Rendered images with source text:
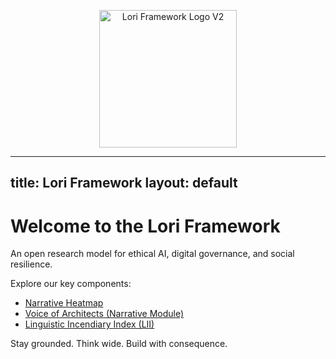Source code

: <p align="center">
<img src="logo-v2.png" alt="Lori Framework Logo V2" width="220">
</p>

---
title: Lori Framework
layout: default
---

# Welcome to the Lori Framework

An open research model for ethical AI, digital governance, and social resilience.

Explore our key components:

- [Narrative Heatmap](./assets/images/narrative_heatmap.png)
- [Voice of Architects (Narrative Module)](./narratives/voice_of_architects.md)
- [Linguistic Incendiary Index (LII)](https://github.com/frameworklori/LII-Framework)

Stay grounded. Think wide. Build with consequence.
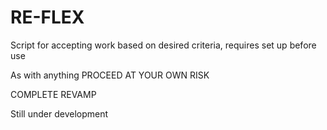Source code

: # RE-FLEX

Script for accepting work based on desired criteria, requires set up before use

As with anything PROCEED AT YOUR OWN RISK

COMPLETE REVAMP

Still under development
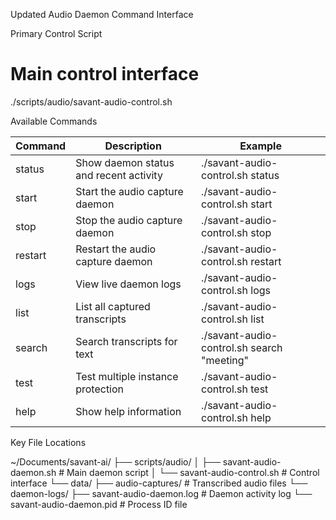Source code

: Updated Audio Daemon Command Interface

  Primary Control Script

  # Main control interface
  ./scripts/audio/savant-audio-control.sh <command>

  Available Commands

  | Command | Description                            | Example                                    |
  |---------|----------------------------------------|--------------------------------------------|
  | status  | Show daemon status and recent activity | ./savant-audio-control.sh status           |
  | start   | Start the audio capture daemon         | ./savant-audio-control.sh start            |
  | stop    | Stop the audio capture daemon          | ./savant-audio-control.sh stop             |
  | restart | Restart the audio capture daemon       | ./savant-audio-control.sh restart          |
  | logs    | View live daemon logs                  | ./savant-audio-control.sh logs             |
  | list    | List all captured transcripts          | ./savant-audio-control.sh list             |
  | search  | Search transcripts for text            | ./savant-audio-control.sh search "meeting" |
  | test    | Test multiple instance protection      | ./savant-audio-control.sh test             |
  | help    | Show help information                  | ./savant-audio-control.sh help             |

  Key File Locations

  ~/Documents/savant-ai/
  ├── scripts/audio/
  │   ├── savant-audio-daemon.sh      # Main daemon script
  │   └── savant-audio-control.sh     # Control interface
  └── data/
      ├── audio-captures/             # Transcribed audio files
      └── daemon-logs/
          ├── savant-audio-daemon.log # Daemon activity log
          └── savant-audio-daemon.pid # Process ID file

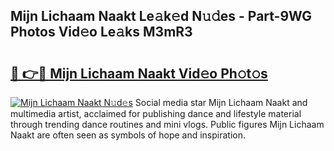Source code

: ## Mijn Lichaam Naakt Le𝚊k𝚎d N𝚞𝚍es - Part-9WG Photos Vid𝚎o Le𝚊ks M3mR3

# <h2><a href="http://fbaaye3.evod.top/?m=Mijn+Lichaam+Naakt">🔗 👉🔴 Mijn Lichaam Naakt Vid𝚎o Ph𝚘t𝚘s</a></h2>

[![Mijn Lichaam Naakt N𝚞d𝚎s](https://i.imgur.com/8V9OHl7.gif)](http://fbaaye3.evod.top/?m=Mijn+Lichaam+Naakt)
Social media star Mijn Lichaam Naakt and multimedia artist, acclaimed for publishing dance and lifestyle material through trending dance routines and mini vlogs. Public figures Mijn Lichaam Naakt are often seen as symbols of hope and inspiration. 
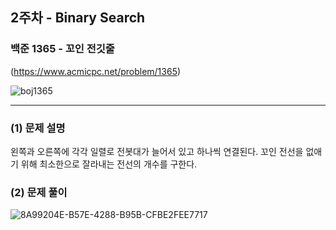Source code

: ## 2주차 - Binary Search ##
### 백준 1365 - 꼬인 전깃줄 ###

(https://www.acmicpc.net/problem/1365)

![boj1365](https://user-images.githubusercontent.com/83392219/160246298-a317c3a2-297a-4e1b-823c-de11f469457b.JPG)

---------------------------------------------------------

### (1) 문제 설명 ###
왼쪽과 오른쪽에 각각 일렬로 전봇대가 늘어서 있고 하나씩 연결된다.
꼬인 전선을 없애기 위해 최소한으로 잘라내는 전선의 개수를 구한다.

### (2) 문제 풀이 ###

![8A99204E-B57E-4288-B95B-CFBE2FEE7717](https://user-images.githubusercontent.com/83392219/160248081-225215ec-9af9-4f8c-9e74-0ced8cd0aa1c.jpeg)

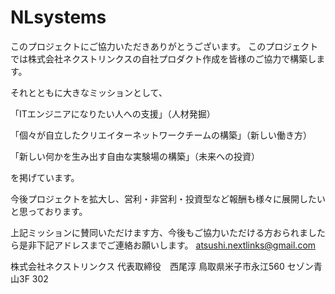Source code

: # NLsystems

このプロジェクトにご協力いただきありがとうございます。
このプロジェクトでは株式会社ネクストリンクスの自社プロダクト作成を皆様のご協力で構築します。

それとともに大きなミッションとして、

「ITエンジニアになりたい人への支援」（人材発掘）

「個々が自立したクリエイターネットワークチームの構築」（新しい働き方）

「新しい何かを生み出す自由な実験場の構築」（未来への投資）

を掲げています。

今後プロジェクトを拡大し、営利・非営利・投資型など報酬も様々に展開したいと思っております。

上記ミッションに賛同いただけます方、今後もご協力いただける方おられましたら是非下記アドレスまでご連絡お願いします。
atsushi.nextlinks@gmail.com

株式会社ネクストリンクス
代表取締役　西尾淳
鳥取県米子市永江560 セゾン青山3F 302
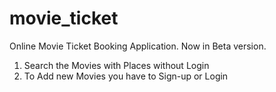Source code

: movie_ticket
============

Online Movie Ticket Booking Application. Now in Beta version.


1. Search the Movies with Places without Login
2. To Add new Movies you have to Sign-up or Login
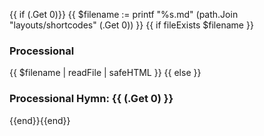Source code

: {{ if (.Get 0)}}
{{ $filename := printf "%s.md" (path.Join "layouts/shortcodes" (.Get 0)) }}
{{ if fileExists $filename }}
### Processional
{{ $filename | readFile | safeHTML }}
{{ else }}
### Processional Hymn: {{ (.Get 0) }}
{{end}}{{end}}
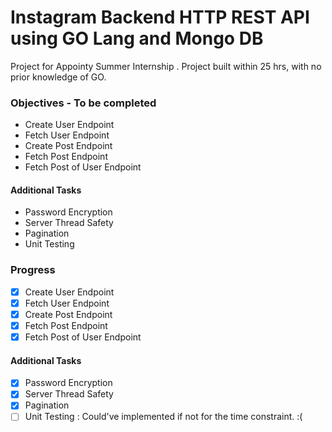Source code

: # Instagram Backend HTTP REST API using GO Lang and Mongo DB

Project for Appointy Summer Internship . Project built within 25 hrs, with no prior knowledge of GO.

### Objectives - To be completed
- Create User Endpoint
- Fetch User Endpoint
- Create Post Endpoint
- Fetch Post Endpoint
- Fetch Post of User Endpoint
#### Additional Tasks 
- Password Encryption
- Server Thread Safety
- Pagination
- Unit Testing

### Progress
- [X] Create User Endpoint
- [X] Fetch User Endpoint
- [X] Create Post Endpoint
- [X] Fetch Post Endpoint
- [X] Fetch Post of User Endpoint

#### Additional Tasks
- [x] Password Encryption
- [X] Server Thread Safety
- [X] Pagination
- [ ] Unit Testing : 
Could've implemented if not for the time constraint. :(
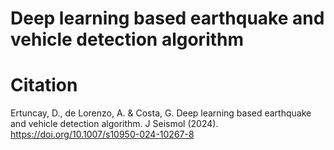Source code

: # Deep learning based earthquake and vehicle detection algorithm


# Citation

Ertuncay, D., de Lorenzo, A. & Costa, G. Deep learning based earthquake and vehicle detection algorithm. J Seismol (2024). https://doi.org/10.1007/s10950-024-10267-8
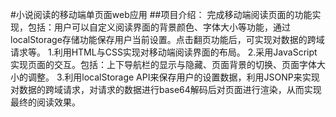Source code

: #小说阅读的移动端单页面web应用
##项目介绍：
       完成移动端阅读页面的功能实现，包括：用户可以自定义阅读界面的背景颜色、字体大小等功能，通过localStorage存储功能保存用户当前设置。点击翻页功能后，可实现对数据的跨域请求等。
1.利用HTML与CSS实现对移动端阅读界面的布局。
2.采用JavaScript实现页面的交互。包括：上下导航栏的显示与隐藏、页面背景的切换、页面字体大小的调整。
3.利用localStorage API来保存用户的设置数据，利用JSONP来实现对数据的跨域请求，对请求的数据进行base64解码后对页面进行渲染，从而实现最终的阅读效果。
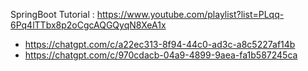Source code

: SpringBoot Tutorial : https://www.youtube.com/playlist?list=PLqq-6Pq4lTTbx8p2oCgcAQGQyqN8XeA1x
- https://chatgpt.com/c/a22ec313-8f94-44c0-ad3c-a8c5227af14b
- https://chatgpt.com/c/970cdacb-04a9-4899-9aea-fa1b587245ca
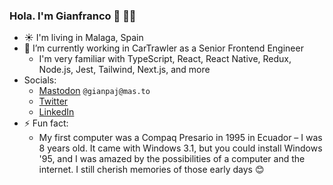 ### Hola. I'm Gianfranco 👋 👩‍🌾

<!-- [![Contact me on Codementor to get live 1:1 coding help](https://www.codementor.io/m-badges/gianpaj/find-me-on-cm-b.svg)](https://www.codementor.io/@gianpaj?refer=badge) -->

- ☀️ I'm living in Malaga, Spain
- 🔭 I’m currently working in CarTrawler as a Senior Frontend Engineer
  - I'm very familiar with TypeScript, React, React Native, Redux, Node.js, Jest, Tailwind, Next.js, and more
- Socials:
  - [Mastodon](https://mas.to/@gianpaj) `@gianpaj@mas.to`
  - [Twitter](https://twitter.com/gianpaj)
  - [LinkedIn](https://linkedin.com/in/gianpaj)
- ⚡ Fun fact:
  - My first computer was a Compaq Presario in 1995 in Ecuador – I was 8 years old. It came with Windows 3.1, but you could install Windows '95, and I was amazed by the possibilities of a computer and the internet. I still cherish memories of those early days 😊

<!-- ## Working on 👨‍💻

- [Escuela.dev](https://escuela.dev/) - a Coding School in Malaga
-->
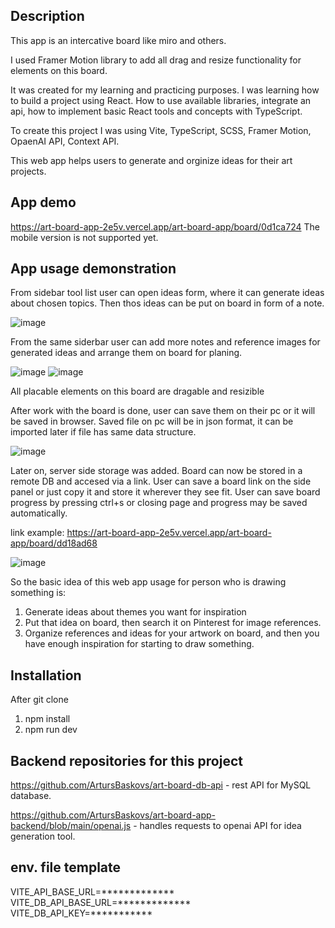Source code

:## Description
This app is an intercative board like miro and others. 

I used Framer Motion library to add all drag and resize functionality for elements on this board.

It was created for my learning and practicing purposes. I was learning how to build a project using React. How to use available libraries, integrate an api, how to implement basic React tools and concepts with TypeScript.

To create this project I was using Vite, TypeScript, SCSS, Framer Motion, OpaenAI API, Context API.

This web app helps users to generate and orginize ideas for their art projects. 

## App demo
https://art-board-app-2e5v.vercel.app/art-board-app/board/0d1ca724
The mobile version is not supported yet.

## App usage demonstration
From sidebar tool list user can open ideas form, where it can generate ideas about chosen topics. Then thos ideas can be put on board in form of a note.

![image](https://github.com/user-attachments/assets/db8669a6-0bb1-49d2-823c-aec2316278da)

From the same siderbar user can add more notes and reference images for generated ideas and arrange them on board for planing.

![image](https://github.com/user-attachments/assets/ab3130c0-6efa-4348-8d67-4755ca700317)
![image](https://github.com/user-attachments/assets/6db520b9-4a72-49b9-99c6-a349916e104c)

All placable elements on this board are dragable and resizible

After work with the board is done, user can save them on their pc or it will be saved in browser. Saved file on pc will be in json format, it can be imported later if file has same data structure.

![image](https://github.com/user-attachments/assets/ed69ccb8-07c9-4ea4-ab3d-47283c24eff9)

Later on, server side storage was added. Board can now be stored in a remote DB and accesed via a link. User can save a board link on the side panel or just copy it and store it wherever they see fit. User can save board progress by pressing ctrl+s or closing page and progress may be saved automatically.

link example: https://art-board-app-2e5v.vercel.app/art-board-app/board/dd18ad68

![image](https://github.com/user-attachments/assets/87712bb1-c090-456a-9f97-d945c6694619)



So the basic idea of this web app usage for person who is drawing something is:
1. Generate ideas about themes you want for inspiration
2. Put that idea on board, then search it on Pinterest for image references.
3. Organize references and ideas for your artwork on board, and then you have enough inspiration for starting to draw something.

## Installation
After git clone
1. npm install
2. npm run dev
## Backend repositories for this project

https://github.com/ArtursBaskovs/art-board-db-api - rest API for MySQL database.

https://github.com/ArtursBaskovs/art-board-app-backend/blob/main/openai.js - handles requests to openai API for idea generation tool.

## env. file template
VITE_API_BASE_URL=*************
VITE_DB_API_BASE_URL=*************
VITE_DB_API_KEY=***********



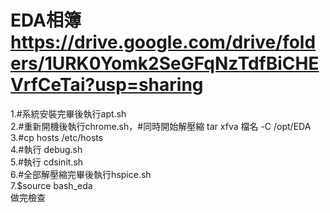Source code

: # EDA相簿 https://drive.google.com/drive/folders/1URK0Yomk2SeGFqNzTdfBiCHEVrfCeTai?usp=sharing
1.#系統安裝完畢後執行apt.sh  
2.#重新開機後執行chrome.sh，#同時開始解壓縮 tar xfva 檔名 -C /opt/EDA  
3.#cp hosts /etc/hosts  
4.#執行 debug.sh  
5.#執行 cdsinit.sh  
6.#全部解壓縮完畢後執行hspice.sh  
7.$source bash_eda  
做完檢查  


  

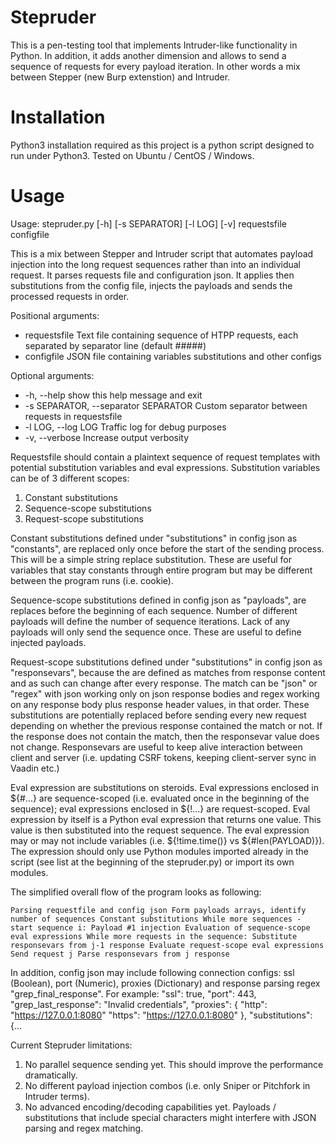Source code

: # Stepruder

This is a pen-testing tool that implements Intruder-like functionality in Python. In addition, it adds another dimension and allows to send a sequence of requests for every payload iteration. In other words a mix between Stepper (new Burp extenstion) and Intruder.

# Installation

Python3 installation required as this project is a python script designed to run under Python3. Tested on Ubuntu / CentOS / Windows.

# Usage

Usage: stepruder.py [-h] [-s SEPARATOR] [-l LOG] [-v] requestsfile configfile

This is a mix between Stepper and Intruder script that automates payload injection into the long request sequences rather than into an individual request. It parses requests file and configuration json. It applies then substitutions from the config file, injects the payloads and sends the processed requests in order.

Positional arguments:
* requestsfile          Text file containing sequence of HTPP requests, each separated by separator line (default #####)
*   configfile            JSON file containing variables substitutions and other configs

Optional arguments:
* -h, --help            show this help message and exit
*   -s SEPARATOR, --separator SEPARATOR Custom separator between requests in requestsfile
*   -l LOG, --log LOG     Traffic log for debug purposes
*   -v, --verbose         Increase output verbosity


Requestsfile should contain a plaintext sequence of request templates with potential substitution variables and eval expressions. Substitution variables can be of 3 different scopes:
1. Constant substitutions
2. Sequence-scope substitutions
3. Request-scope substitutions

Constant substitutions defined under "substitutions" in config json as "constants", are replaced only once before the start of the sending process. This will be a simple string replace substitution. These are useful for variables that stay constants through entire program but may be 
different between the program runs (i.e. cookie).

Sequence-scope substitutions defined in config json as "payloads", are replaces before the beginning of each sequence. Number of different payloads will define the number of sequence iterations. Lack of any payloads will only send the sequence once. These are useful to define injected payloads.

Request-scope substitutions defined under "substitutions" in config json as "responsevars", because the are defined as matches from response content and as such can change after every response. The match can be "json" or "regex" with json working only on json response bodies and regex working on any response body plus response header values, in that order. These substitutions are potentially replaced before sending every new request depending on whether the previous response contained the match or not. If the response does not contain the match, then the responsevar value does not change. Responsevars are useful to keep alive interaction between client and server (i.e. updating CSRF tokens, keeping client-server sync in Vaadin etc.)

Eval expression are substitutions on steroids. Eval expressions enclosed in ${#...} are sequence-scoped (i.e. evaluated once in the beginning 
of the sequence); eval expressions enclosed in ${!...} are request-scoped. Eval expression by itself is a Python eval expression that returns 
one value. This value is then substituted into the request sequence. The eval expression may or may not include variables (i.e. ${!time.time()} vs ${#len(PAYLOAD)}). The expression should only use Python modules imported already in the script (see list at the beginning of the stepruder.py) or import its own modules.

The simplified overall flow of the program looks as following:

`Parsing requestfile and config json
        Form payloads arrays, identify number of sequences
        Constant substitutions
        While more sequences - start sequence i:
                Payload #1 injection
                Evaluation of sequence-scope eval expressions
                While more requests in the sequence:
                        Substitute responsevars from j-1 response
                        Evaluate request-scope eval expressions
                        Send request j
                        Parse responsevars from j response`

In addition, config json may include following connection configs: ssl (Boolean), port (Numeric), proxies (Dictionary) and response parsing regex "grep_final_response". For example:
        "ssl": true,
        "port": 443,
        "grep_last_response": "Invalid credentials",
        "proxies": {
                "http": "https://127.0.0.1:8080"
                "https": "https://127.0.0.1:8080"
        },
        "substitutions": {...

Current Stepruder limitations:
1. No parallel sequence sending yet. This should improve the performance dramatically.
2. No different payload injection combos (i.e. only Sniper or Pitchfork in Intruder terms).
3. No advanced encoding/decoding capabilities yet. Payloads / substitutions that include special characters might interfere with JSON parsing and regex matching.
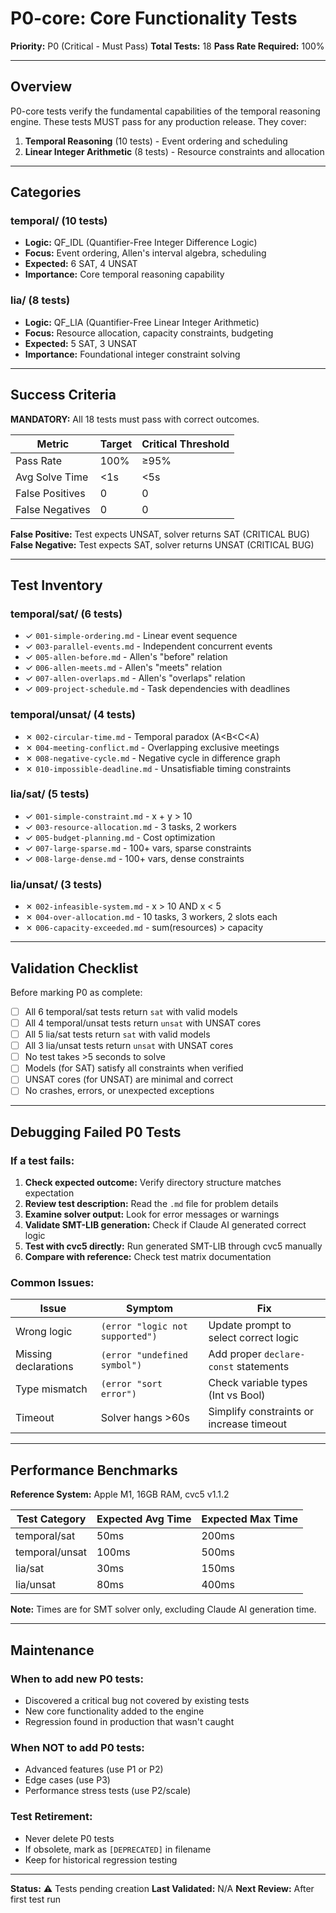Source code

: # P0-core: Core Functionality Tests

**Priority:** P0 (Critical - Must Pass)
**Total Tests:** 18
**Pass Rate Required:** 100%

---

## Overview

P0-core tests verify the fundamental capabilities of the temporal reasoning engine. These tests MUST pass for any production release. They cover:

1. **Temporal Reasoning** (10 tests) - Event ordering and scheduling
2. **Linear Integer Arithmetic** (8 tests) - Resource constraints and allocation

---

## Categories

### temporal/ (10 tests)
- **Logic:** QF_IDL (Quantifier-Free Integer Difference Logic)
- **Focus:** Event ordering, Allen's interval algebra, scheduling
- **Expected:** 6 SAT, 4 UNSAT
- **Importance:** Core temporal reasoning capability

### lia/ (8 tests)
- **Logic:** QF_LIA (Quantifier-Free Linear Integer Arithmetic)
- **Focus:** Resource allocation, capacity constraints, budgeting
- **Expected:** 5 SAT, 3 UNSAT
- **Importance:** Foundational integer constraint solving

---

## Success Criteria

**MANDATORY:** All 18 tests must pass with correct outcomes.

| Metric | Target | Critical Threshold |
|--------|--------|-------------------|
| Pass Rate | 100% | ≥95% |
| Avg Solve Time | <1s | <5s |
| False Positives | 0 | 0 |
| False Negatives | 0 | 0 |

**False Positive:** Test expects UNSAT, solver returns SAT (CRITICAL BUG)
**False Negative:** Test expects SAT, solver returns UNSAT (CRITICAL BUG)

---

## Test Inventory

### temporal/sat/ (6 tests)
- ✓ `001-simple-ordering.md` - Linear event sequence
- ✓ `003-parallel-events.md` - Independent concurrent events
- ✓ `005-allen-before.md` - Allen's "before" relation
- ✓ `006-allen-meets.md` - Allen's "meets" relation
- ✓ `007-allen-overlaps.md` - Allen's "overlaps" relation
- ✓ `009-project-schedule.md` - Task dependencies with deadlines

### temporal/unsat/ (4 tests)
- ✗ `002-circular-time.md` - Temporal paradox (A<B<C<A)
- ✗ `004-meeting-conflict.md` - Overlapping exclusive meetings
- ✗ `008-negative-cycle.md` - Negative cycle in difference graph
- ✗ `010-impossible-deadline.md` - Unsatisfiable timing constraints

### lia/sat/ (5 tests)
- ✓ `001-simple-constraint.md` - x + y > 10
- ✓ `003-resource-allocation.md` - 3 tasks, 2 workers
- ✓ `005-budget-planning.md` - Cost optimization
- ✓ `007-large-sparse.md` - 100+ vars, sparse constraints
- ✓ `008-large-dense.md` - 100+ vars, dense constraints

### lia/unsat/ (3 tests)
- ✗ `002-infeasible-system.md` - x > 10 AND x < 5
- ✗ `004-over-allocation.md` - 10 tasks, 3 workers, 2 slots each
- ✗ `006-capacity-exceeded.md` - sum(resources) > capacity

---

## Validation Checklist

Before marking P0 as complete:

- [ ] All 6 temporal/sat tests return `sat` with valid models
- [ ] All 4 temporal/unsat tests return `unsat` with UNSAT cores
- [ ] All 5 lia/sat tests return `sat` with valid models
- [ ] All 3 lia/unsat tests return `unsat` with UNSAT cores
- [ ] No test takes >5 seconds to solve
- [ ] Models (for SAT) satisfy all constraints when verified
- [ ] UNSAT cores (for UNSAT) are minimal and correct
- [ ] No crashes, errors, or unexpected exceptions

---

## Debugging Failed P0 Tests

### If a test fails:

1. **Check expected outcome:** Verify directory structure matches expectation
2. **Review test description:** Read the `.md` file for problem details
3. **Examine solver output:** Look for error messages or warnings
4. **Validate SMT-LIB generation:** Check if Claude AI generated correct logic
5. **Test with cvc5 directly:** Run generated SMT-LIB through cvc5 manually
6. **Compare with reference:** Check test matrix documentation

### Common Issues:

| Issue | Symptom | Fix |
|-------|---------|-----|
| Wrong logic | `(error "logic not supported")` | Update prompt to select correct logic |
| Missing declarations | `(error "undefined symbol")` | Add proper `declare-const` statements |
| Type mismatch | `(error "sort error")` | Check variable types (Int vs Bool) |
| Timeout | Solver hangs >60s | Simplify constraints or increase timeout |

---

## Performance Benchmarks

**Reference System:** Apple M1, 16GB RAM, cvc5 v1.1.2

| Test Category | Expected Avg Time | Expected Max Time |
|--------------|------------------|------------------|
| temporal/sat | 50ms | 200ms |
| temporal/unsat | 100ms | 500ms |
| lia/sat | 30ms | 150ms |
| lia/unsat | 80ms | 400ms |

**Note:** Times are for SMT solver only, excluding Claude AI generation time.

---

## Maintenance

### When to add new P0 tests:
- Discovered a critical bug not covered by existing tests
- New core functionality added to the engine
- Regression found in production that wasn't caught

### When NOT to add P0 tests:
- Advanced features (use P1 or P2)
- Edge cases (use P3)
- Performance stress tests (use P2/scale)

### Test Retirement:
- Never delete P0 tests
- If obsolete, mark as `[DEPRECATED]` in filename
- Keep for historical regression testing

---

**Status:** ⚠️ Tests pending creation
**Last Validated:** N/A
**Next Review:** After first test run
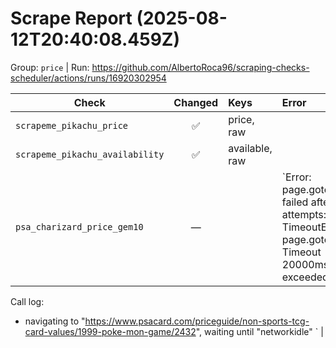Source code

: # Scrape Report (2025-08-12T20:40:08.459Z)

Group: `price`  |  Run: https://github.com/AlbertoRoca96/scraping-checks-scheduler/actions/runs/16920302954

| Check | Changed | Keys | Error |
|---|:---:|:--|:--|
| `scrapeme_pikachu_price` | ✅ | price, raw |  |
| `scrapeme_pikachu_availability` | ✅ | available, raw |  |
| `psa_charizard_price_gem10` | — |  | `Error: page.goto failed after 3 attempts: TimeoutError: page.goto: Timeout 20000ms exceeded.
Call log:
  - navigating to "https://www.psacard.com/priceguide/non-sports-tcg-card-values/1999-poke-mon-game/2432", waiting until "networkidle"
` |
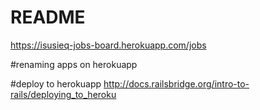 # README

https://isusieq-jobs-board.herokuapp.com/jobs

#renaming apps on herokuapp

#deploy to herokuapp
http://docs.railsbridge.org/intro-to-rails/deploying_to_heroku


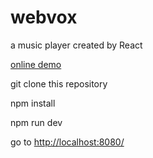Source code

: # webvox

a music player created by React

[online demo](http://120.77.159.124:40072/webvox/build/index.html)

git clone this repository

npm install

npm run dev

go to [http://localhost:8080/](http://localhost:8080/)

Problem:
Only the lines above starting at the one containing "for debug purposes" and ending at the one containing "3. Request-scope substitutions", both included, are to be returned, exactly as they read.

Exercise result:
*   -l LOG, --log LOG     Traffic log for debug purposes
*   -v, --verbose         Increase output verbosity


Requestsfile should contain a plaintext sequence of request templates with potential substitution variables and eval expressions. Substitution variables can be of 3 different scopes:
1. Constant substitutions
2. Sequence-scope substitutions
3. Request-scope substitutions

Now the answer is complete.